« Personne ne met fin à ce génocide à notre place – c’est donc à nous de prendre les choses en main.» Telle était la devise de 70 étudiants de New York qui ont mis en place la première occupation d’université en avril. Les appels à la manifestation pour un cessez-le-feu ont beau être forts, les résolutions de l’ONU contre Israël ont beau être actées, elles n’arrêtent pas le génocide du peuple palestinien. Israël ne peut perpétrer ces atrocités que grâce au soutien de ses alliés occidentaux. C’est précisément  dans les occupations que les étudiants, parmi lesquels se trouvaient dès le début des communistes de notre section américaine, voulaient intervenir. « Pas un sou et pas une balle pour la machine de guerre d’Israël », tel est notre mot d’ordre. 

La direction de l’université a immédiatement appelé la police et a dispersé le camp. Cela signifie-t-il la fin du mouvement ? Au contraire ! Comme une traînée de poudre, les occupations d’universités se sont répandues dans plus de 40 pays : D’abord partout aux Etats-Unis, au Canada, puis sur tous les continents. Pendant des mois, ce sont principalement les communistes de l’Internationale Communiste Révolutionnaire (ICR) qui ont scandé le slogan « Pour un soulèvement révolutionnaire de masse contre Netanyahu et ses alliés » – aujourd’hui, « Intifada ! Revolution ! » retentit de New York à Zurich. 

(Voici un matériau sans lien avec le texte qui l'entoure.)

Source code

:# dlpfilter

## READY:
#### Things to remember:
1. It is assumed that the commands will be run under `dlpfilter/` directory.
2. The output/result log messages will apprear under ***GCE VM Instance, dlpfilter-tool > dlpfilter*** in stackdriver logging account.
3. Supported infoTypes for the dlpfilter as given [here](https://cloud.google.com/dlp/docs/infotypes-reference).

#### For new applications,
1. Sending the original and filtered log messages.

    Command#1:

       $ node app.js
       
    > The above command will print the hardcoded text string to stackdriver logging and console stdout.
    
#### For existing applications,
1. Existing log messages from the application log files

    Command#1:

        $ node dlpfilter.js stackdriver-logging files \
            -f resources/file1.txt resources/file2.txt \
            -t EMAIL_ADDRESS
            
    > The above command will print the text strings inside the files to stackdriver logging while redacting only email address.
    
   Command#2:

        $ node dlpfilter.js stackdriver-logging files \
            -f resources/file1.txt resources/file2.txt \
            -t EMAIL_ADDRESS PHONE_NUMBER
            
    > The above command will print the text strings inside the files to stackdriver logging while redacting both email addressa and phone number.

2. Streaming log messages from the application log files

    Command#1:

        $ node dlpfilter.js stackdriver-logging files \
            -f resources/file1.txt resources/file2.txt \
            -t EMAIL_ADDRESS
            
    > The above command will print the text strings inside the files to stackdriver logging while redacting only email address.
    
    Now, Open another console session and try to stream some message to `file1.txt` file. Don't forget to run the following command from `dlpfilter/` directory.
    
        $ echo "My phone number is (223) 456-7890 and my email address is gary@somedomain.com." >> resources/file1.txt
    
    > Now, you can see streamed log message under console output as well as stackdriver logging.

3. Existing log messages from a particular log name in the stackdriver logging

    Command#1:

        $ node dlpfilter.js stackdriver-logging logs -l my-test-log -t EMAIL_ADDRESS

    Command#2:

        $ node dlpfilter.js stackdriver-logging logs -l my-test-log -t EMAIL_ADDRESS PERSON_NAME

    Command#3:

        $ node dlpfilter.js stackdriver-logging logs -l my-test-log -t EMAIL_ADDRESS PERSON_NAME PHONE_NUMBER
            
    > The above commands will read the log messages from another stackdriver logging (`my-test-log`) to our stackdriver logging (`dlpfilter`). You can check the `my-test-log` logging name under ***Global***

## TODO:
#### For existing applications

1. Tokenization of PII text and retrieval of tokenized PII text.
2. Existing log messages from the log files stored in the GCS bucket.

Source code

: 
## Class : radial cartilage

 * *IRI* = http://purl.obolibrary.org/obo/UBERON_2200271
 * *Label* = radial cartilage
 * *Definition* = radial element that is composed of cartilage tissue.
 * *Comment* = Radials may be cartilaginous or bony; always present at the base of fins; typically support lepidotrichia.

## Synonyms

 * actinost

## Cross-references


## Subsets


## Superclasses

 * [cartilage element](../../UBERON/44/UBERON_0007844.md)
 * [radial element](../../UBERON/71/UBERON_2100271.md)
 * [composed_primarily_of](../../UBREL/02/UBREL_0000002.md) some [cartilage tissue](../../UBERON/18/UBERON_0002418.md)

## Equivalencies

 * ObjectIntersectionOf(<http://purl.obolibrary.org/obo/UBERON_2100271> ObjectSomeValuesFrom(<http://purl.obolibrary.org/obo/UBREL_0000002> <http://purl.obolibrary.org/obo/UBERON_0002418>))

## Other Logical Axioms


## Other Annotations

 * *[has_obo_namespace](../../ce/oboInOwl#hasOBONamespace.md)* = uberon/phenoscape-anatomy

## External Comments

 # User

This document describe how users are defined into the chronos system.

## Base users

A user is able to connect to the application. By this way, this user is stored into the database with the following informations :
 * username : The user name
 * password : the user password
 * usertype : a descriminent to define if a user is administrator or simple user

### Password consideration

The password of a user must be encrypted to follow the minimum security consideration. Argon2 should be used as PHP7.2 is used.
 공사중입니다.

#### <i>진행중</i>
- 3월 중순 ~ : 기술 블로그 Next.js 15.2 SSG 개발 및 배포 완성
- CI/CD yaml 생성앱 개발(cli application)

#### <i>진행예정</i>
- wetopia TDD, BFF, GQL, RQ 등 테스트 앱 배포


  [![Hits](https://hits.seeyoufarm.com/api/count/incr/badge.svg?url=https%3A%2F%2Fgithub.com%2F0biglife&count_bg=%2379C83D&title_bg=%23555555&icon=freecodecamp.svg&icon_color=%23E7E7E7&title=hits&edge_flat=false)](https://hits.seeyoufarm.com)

Sur tous les continents, les communistes de l’ICR continuent de participer en première ligne au mouvement. En Suisse, dans les universités et les écoles de six villes – Lausanne, Genève, Bâle, Fribourg, Berne et Zurich. Partout avec le même objectif : rapprocher le mouvement de son but – la fin du génocide. Pour cela, le mouvement a besoin de clarté sur trois questions clés.

L’adversaire ? Toute notre classe dirigeante !

Les étudiants se battent contre le soutien de leurs universités à Israël. Pour gagner, il faut d’abord comprendre son adversaire. Pourquoi les directions des universités soutiennent-elles Israël ? A l’EPFZ, la réponse est directement visible : le département IA de l’EPFZ travaille notamment en étroite collaboration avec Google et Google aide, avec son projet Nimbus, à fournir des technologies à l’armée israélienne. Des centaines d’étudiants et d’employés de l’ETH se sont rapidement solidarisés avec le slogan « No Tech for Genocide » qui en découle. Le rectorat a immédiatement envoyé le chef de la sécurité : « Va-t’en espèce de dérangée, sinon j’appelle la police », a-t-il lancé au visage d’une camarade. Deux heures plus tard, la police a évacué l’occupation et dénoncé 28 personnes. 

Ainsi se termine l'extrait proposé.